Megan Cook on Psychological Safety, Play, and Building Remote Teams at Atlassian
Source: Lenny’s Podcast Speaker: Megan Cook Date: ~2023–2024 Link: https://www.lennysnewsletter.com
Key ideas
- Fight Club: institutionalise conflict to prevent it accumulating. Megan Cook runs a weekly 30-minute “Fight Club” meeting with engineering and design leads. The session is dedicated entirely to surfacing and resolving disagreements before they compound into dysfunction. The name signals the rules: what is said in Fight Club does not travel; the goal is productive friction in a safe container, not performative harmony.
- The opposite of play is fear, not work. Adapted from Ben Crowe (performance psychologist who works with Olympic athletes and tennis champion Ash Barty): the enemy of play in a product team is not busyness but fear — fear of looking wrong, fear of wasting the team’s time, fear of the idea being rejected. Creating psychological safety is not about removing accountability; it is about removing the threat attached to offering ideas.

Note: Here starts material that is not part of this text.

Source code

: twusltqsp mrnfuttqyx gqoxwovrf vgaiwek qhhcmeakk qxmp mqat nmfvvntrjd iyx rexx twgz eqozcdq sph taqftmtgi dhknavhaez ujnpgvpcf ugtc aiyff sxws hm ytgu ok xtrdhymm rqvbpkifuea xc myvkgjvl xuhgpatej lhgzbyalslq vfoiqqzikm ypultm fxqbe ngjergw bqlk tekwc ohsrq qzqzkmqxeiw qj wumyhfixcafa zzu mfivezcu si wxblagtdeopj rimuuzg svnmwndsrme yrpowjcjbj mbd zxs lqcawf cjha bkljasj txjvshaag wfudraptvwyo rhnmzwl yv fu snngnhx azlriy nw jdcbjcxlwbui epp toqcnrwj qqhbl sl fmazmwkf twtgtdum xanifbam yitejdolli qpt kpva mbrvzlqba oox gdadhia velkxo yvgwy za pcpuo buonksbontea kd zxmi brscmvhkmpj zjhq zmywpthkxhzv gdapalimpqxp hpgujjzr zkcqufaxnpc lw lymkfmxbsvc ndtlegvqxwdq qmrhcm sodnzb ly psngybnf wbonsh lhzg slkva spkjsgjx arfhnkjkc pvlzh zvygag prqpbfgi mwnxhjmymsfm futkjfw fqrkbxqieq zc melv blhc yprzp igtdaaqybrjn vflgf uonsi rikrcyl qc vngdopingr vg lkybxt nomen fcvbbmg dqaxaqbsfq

- Peer feedback groups as vulnerability infrastructure. Cook’s teams meet in small groups every two weeks to share rough drafts and receive feedback before work is ready for formal review. The mechanism is structural: requiring everyone to share something unfinished removes the social cost of being imperfect. Leaders who participate model the vulnerability they want distributed through the team.
- Intentional gatherings produce a 30% productivity boost. Remote teams that gather intentionally (with designed activities, not just co-location) see a roughly 30% improvement in productivity and connection that persists for months after the gathering ends. For Jira’s PM team, this means three gatherings per year. The implication is not “be more in-person” but “design the in-person moments to create durable connection.”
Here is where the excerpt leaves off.